**How to complete this task**
Print verbatim the lines from the beginning of the entries through the line containing "### Communication", both ends included. Pictures should be left out.

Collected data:

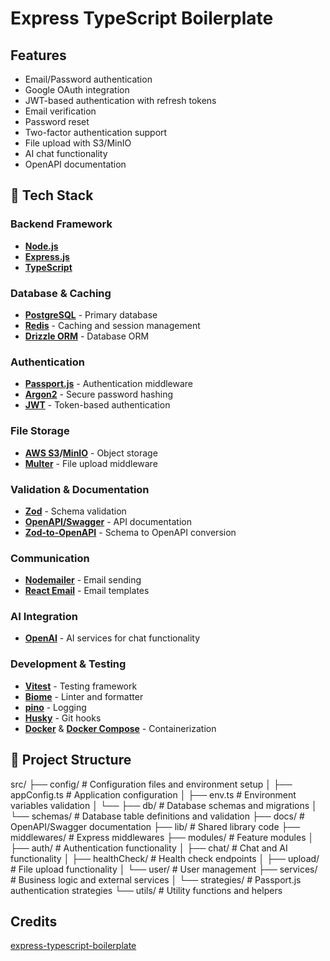 # Express TypeScript Boilerplate

## Features
- Email/Password authentication
- Google OAuth integration
- JWT-based authentication with refresh tokens
- Email verification
- Password reset
- Two-factor authentication support
- File upload with S3/MinIO
- AI chat functionality
- OpenAPI documentation

## 🚀 Tech Stack

### Backend Framework
- **[Node.js](https://nodejs.org/)** 
- **[Express.js](https://expressjs.com/)**
- **[TypeScript](https://www.typescriptlang.org/)** 

### Database & Caching
- **[PostgreSQL](https://www.postgresql.org/)** - Primary database
- **[Redis](https://redis.io/)** - Caching and session management
- **[Drizzle ORM](https://orm.drizzle.team/)** - Database ORM

### Authentication
- **[Passport.js](http://www.passportjs.org/)** - Authentication middleware
- **[Argon2](https://github.com/ranisalt/node-argon2)** - Secure password hashing
- **[JWT](https://jwt.io/)** - Token-based authentication

### File Storage
- **[AWS S3](https://aws.amazon.com/s3/)/[MinIO](https://min.io/)** - Object storage
- **[Multer](https://github.com/expressjs/multer)** - File upload middleware

### Validation & Documentation
- **[Zod](https://zod.dev/)** - Schema validation
- **[OpenAPI/Swagger](https://swagger.io/)** - API documentation
- **[Zod-to-OpenAPI](https://github.com/asteasolutions/zod-to-openapi)** - Schema to OpenAPI conversion

### Communication
- **[Nodemailer](https://nodemailer.com/)** - Email sending
- **[React Email](https://react.email/)** - Email templates

### AI Integration
- **[OpenAI](https://openai.com/)** - AI services for chat functionality

### Development & Testing
- **[Vitest](https://vitest.dev/)** - Testing framework
- **[Biome](https://biomejs.dev/)** - Linter and formatter
- **[pino](https://getpino.io/)** - Logging
- **[Husky](https://typicode.github.io/husky/)** - Git hooks
- **[Docker](https://www.docker.com/)** & **[Docker Compose](https://docs.docker.com/compose/)** - Containerization

## 📁 Project Structure 

src/
├── config/         # Configuration files and environment setup
│   ├── appConfig.ts    # Application configuration
│   ├── env.ts          # Environment variables validation
│   └──
├── db/             # Database schemas and migrations
│   └── schemas/    # Database table definitions and validation
├── docs/           # OpenAPI/Swagger documentation
├── lib/            # Shared library code
├── middlewares/    # Express middlewares
├── modules/        # Feature modules
│   ├── auth/       # Authentication functionality
│   ├── chat/       # Chat and AI functionality
│   ├── healthCheck/ # Health check endpoints
│   ├── upload/     # File upload functionality
│   └── user/       # User management
├── services/       # Business logic and external services
│   └── strategies/ # Passport.js authentication strategies
└── utils/          # Utility functions and helpers

## Credits
[express-typescript-boilerplate](https://github.com/edwinhern/express-typescript-2024)
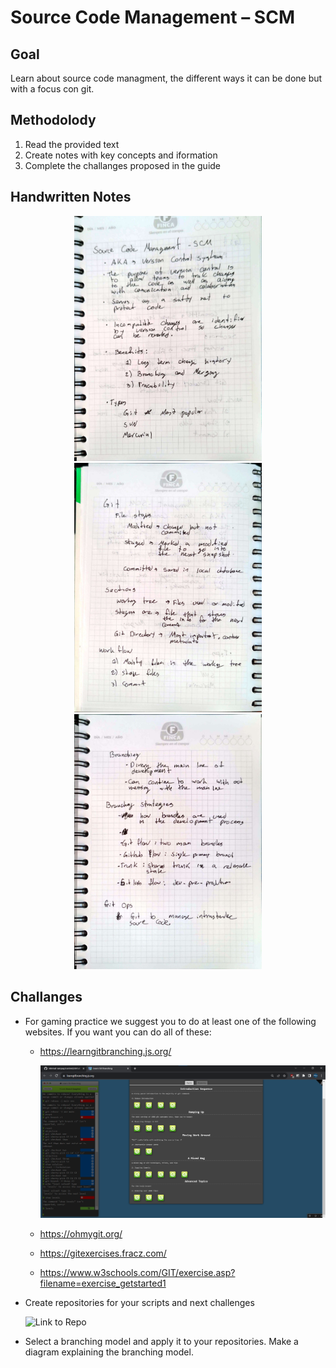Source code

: # Source Code Management – SCM

## Goal 
Learn about source code managment, the different ways it can be done but with a focus con git. 

## Methodolody 
1) Read the provided text
2) Create notes with key concepts and iformation
3) Complete the challanges proposed in the guide

## Handwritten Notes

<p align="center">
    <img style = "width:300px" src="imgs/hw_notes/hw_notes_1.jpg">
    <img style = "width:300px" src="imgs/hw_notes/hw_notes_2.jpg">
    <img style = "width:300px" src="imgs/hw_notes/hw_notes_3.jpg">
</p>

## Challanges 
* For gaming practice we suggest you to do at least one of the following websites. If you want you can do all of these:

  - https://learngitbranching.js.org/

    <p align="center">
    <img style = "width:500px" src="imgs/challanges/ch_01.png">
    </p>

  - https://ohmygit.org/
  - https://gitexercises.fracz.com/
  - https://www.w3schools.com/GIT/exercise.asp?filename=exercise_getstarted1

* Create repositories for your scripts and next challenges

   ![[Link to Repo](/imgs/challanges/ch_02.png)](https://github.com/PJCB1998/DevOpsRampUpCh05/)
* Select a branching model and apply it to your repositories. Make a diagram explaining the branching model.
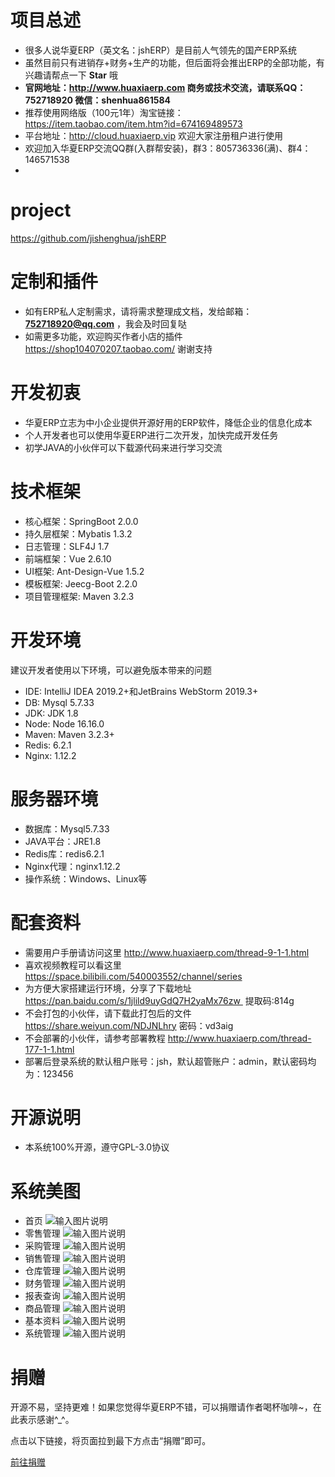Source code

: # 项目总述
* 很多人说华夏ERP（英文名：jshERP）是目前人气领先的国产ERP系统
* 虽然目前只有进销存+财务+生产的功能，但后面将会推出ERP的全部功能，有兴趣请帮点一下 **Star** 哦
* **官网地址：http://www.huaxiaerp.com  商务或技术交流，请联系QQ：752718920 微信：shenhua861584**
* 推荐使用网络版（100元1年）淘宝链接：https://item.taobao.com/item.htm?id=674169489573
* 平台地址：http://cloud.huaxiaerp.vip 欢迎大家注册租户进行使用
* 欢迎加入华夏ERP交流QQ群(入群帮安装)，群3：805736336(满)、群4：146571538
* 
# project
  https://github.com/jishenghua/jshERP
# 定制和插件
* 如有ERP私人定制需求，请将需求整理成文档，发给邮箱： **752718920@qq.com** ，我会及时回复哒
* 如需更多功能，欢迎购买作者小店的插件 https://shop104070207.taobao.com/ 谢谢支持

# 开发初衷
* 华夏ERP立志为中小企业提供开源好用的ERP软件，降低企业的信息化成本
* 个人开发者也可以使用华夏ERP进行二次开发，加快完成开发任务
* 初学JAVA的小伙伴可以下载源代码来进行学习交流

# 技术框架
* 核心框架：SpringBoot 2.0.0
* 持久层框架：Mybatis 1.3.2
* 日志管理：SLF4J 1.7
* 前端框架：Vue 2.6.10
* UI框架: Ant-Design-Vue 1.5.2
* 模板框架: Jeecg-Boot 2.2.0
* 项目管理框架: Maven 3.2.3

# 开发环境
建议开发者使用以下环境，可以避免版本带来的问题
* IDE: IntelliJ IDEA 2019.2+和JetBrains WebStorm 2019.3+
* DB: Mysql 5.7.33
* JDK: JDK 1.8
* Node: Node 16.16.0
* Maven: Maven 3.2.3+
* Redis: 6.2.1
* Nginx: 1.12.2 

# 服务器环境
* 数据库：Mysql5.7.33
* JAVA平台：JRE1.8
* Redis库：redis6.2.1
* Nginx代理：nginx1.12.2
* 操作系统：Windows、Linux等

# 配套资料
* 需要用户手册请访问这里 http://www.huaxiaerp.com/thread-9-1-1.html
* 喜欢视频教程可以看这里 https://space.bilibili.com/540003552/channel/series 
* 为方便大家搭建运行环境，分享了下载地址 https://pan.baidu.com/s/1jlild9uyGdQ7H2yaMx76zw  提取码:814g
* 不会打包的小伙伴，请下载此打包后的文件 https://share.weiyun.com/NDJNLhry 密码：vd3aig
* 不会部署的小伙伴，请参考部署教程 http://www.huaxiaerp.com/thread-177-1-1.html
* 部署后登录系统的默认租户账号：jsh，默认超管账户：admin，默认密码均为：123456

# 开源说明
* 本系统100%开源，遵守GPL-3.0协议

# 系统美图
* 首页
![输入图片说明](https://images.gitee.com/uploads/images/2022/0520/235430_ff5f9618_852955.png "首页.png")
* 零售管理
![输入图片说明](https://images.gitee.com/uploads/images/2022/0520/235442_214b9fc0_852955.png "零售管理.png")
* 采购管理
![输入图片说明](https://images.gitee.com/uploads/images/2022/0520/235643_c87b3d02_852955.png "采购管理.png")
* 销售管理
![输入图片说明](https://images.gitee.com/uploads/images/2022/0520/235631_01a92e1f_852955.png "销售管理.png")
* 仓库管理
![输入图片说明](https://images.gitee.com/uploads/images/2022/0520/235657_99057159_852955.png "仓库管理.png")
* 财务管理
![输入图片说明](https://images.gitee.com/uploads/images/2022/0520/235708_086379f8_852955.png "财务管理.png")
* 报表查询
![输入图片说明](https://images.gitee.com/uploads/images/2022/0520/235722_a26af3e8_852955.png "报表查询.png")
* 商品管理
![输入图片说明](https://images.gitee.com/uploads/images/2022/0520/235905_5ec11112_852955.png "商品管理.png")
* 基本资料
![输入图片说明](https://images.gitee.com/uploads/images/2022/0520/235919_92d78bc3_852955.png "基本资料.png")
* 系统管理
![输入图片说明](https://images.gitee.com/uploads/images/2022/0520/235815_b139e426_852955.png "系统管理.png")

# 捐赠
开源不易，坚持更难！如果您觉得华夏ERP不错，可以捐赠请作者喝杯咖啡~，在此表示感谢^_^。

点击以下链接，将页面拉到最下方点击“捐赠”即可。

[前往捐赠](https://gitee.com/jishenghua/JSH_ERP)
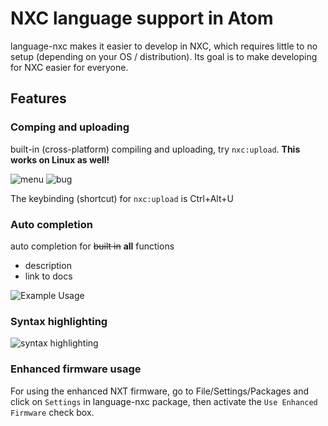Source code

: # NXC language support in Atom

language-nxc makes it easier to develop in NXC, which requires little to no setup (depending on your OS / distribution). Its goal is to make developing for NXC easier for everyone.

## Features
### Comping and uploading
built-in (cross-platform) compiling and uploading, try `nxc:upload`. **This works on Linux as well!**

![menu](http://i.imgur.com/92Gd8cA.png)
![bug](http://i.imgur.com/6yuUSmT.png)

The keybinding (shortcut) for `nxc:upload` is Ctrl+Alt+U

### Auto completion
auto completion for ~~built in~~ **all** functions
- description
- link to docs

![Example Usage](http://i.imgur.com/I1v9dMs.gif)

### Syntax highlighting

![syntax highlighting](http://i.imgur.com/SrMTC46.png)

### Enhanced firmware usage

For using the enhanced NXT firmware, go to File/Settings/Packages and click on `Settings` in language-nxc package, then activate the `Use Enhanced Firmware` check box.
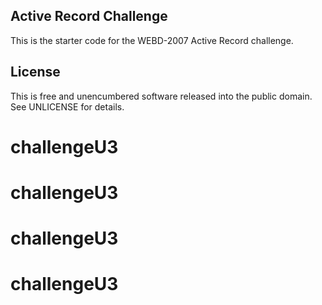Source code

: ## Active Record Challenge 

This is the starter code for the WEBD-2007 Active Record challenge.

## License

This is free and unencumbered software released into the public domain. See UNLICENSE for details.
# challengeU3
# challengeU3
# challengeU3
# challengeU3
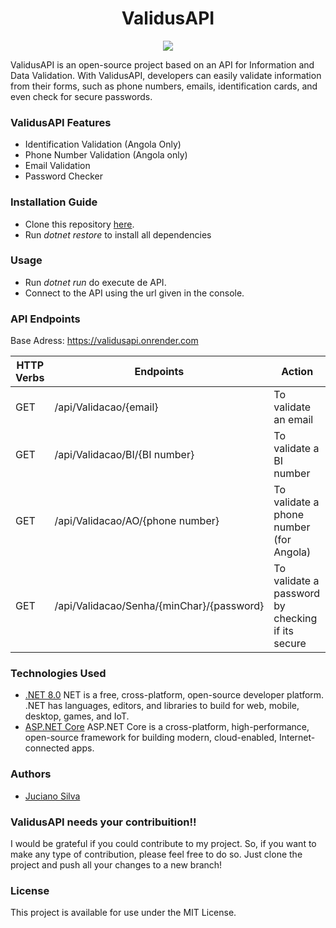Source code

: <h1 align="center">ValidusAPI</h1>
<p align="center">
<img src="http://img.shields.io/static/v1?label=STATUS&message=On%20Development&color=GREEN&style=for-the-badge"/>

ValidusAPI is an open-source project based on an API for Information and Data Validation. With ValidusAPI, developers can easily validate information from their forms, such as phone numbers, emails, identification cards, and even check for secure passwords.
### ValidusAPI Features
* Identification Validation (Angola Only)
* Phone Number Validation (Angola only)
* Email Validation
* Password Checker
### Installation Guide
* Clone this repository [here](https://github.com/JucianoSilva153/ValidAPI.git).
* Run <em>dotnet restore</em> to install all dependencies
### Usage
* Run <em>dotnet run</em> do execute de API.
* Connect to the API using the url given in the console.
### API Endpoints
Base Adress: https://validusapi.onrender.com

| HTTP Verbs | Endpoints | Action |
| --- | --- | --- |
| GET | /api/Validacao/{email} | To validate an email |
| GET | /api/Validacao/BI/{BI number} | To validate a BI number |
| GET | /api/Validacao/AO/{phone number} | To validate a phone number (for Angola) |
| GET | /api/Validacao/Senha/{minChar}/{password} | To validate a password by checking if its secure |
### Technologies Used
* [.NET 8.0](https://dotnet.microsoft.com/en-us/download/dotnet/8.0) NET is a free, cross-platform, open-source developer platform. .NET has languages, editors, and libraries to build for web, mobile, desktop, games, and IoT.
* [ASP.NET Core](https://learn.microsoft.com/en-us/aspnet/core/introduction-to-aspnet-core?view=aspnetcore-8.0) ASP.NET Core is a cross-platform, high-performance, open-source framework for building modern, cloud-enabled, Internet-connected apps.
### Authors
* [Juciano Silva](https://github.com/jucianosilva153)
### ValidusAPI needs your contribuition!!
I would be grateful if you could contribute to my project. So, if you want to make any type of contribution, please feel free to do so. Just clone the project and push all your changes to a new branch!
### License
This project is available for use under the MIT License.
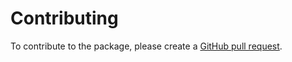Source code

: # Contributing

To contribute to the package, please create a [GitHub pull request](https://github.com/AP6YC/AdaptiveResonance.jl/pulls).
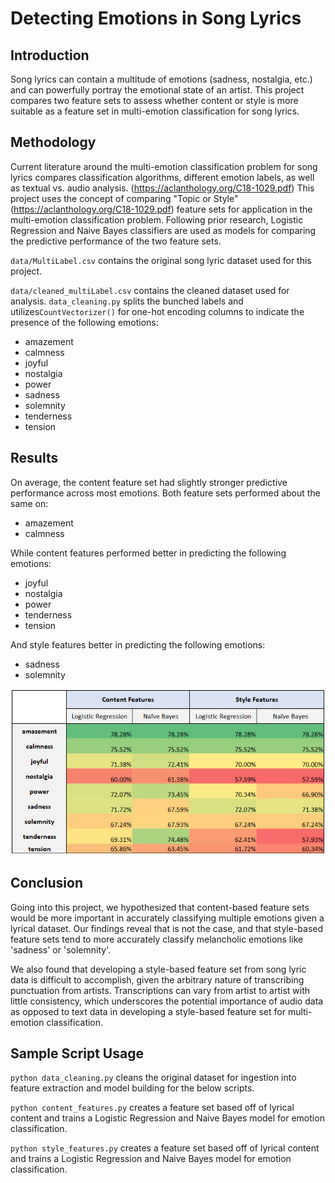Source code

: # Detecting Emotions in Song Lyrics

## Introduction
Song lyrics can contain a multitude of emotions (sadness, nostalgia, etc.) and can powerfully portray the emotional state of an
artist. This project compares two feature sets to assess whether content or style is more suitable as a feature set in multi-emotion
classification for song lyrics.

## Methodology
Current literature around the multi-emotion classification problem for song lyrics compares classification algorithms,
different emotion labels, as well as textual vs. audio analysis. (https://aclanthology.org/C18-1029.pdf) 
This project uses the concept of comparing "Topic or Style" (https://aclanthology.org/C18-1029.pdf) feature sets for 
application in the multi-emotion classification problem. Following prior research, Logistic Regression and Naive Bayes classifiers
are used as models for comparing the predictive performance of the two feature sets. 

`data/MultiLabel.csv` contains the original song lyric dataset used for this project. 

`data/cleaned_multiLabel.csv` contains the cleaned dataset used for analysis. `data_cleaning.py` splits the bunched labels
and utilizes`CountVectorizer()` for one-hot encoding columns to indicate the presence of the following emotions: 
- amazement
- calmness
- joyful
- nostalgia
- power
- sadness
- solemnity
- tenderness
- tension

## Results
On average, the content feature set had slightly stronger predictive performance across most emotions. Both feature sets
performed about the same on: 
- amazement
- calmness

While content features performed better in predicting the following emotions: 
- joyful
- nostalgia
- power
- tenderness
- tension

And style features better in predicting the following emotions:
- sadness
- solemnity

![](https://github.com/akaAnam/detecting-emotion-in-song-lyrics/blob/main/visuals/results_heatmap.PNG?raw=true)

## Conclusion
Going into this project, we hypothesized that content-based feature sets would be more important in accurately classifying
multiple emotions given a lyrical dataset. Our findings reveal that is not the case, and that style-based feature sets tend to more
accurately classify melancholic emotions like 'sadness' or 'solemnity'. 

We also found that developing a style-based feature set from song lyric data is difficult to accomplish, 
given the arbitrary nature of transcribing punctuation from artists. Transcriptions can vary from artist to artist
with little consistency, which underscores the potential importance of audio data as opposed to text data in
developing a style-based feature set for multi-emotion classification.

## Sample Script Usage
`python data_cleaning.py` cleans the original dataset for ingestion into feature extraction and model building for the below scripts.

`python content_features.py` creates a feature set based off of lyrical content and trains a Logistic Regression and Naive Bayes model for emotion classification. 

`python style_features.py` creates a feature set based off of lyrical content and trains a Logistic Regression and Naive Bayes model for emotion classification. 


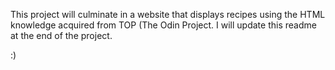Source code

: This project will culminate in a website that displays recipes using the HTML knowledge acquired from TOP (The Odin Project. I will update this readme at the end of the project.

:)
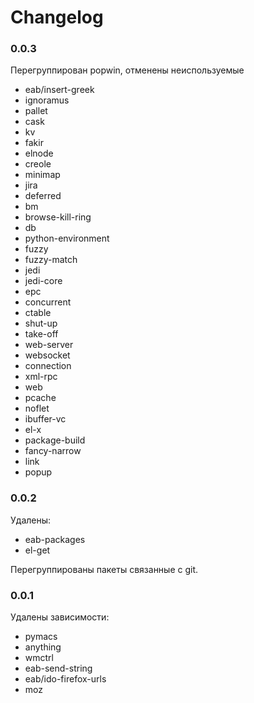 # Changelog

### 0.0.3

Перегруппирован popwin, отменены неиспользуемые 

* eab/insert-greek
* ignoramus
* pallet
* cask
* kv
* fakir
* elnode
* creole
* minimap
* jira
* deferred
* bm
* browse-kill-ring
* db
* python-environment
* fuzzy
* fuzzy-match
* jedi
* jedi-core
* epc
* concurrent
* ctable
* shut-up
* take-off
* web-server
* websocket
* connection
* xml-rpc
* web
* pcache
* noflet
* ibuffer-vc
* el-x
* package-build
* fancy-narrow
* link
* popup

### 0.0.2

Удалены:

* eab-packages
* el-get

Перегруппированы пакеты связанные с git.

### 0.0.1

Удалены зависимости:
	
* pymacs
* anything
* wmctrl
* eab-send-string
* eab/ido-firefox-urls
* moz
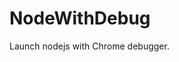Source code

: # NodeWithDebug
Launch nodejs with Chrome debugger.


















































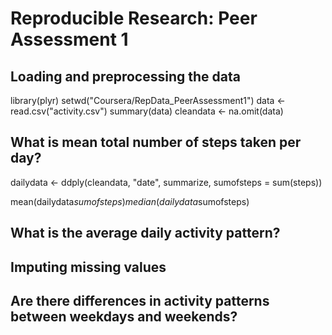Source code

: # Reproducible Research: Peer Assessment 1


## Loading and preprocessing the data
library(plyr)
setwd("Coursera/RepData_PeerAssessment1")
data <- read.csv("activity.csv")
summary(data)
cleandata <- na.omit(data)

## What is mean total number of steps taken per day?
dailydata <- ddply(cleandata, "date", summarize, sumofsteps = sum(steps))

mean(dailydata$sumofsteps)
median(dailydata$sumofsteps)

## What is the average daily activity pattern?



## Imputing missing values



## Are there differences in activity patterns between weekdays and weekends?
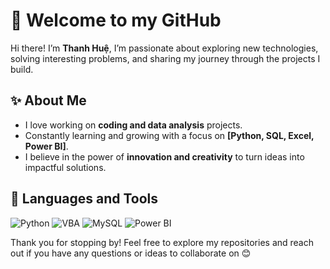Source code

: # 👋 Welcome to my GitHub

Hi there! I’m **Thanh Huệ**, I’m passionate about exploring new technologies, solving interesting problems, and sharing my journey through the projects I build.

## ✨ About Me  
- I love working on **coding and data analysis** projects.  
- Constantly learning and growing with a focus on **[Python, SQL, Excel, Power BI]**.  
- I believe in the power of **innovation and creativity** to turn ideas into impactful solutions.    

## 🧰 Languages and Tools

![Python](https://img.shields.io/badge/Python-3776AB?style=for-the-badge&logo=python&logoColor=white)
![VBA](https://img.shields.io/badge/VBA-217346?style=for-the-badge&logo=microsoft-excel&logoColor=white)
![MySQL](https://img.shields.io/badge/MySQL-00000F?style=for-the-badge&logo=mysql&logoColor=white)
![Power BI](https://img.shields.io/badge/Power%20BI-F2C811?style=for-the-badge&logo=powerbi&logoColor=black)
<br />

Thank you for stopping by! Feel free to explore my repositories and reach out if you have any questions or ideas to collaborate on 😊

**Task answer**
 # Express TypeScript Boilerplate

## Features
- Email/Password authentication
- Google OAuth integration
- JWT-based authentication with refresh tokens
- Email verification
- Password reset
- Two-factor authentication support
- File upload with S3/MinIO
- AI chat functionality
- OpenAPI documentation

## 🚀 Tech Stack

### Backend Framework
- **[Node.js](https://nodejs.org/)** 
- **[Express.js](https://expressjs.com/)**
- **[TypeScript](https://www.typescriptlang.org/)** 

### Database & Caching
- **[PostgreSQL](https://www.postgresql.org/)** - Primary database
- **[Redis](https://redis.io/)** - Caching and session management
- **[Drizzle ORM](https://orm.drizzle.team/)** - Database ORM

### Authentication
- **[Passport.js](http://www.passportjs.org/)** - Authentication middleware
- **[Argon2](https://github.com/ranisalt/node-argon2)** - Secure password hashing
- **[JWT](https://jwt.io/)** - Token-based authentication

### File Storage
- **[AWS S3](https://aws.amazon.com/s3/)/[MinIO](https://min.io/)** - Object storage
- **[Multer](https://github.com/expressjs/multer)** - File upload middleware

### Validation & Documentation
- **[Zod](https://zod.dev/)** - Schema validation
- **[OpenAPI/Swagger](https://swagger.io/)** - API documentation
- **[Zod-to-OpenAPI](https://github.com/asteasolutions/zod-to-openapi)** - Schema to OpenAPI conversion

### Communication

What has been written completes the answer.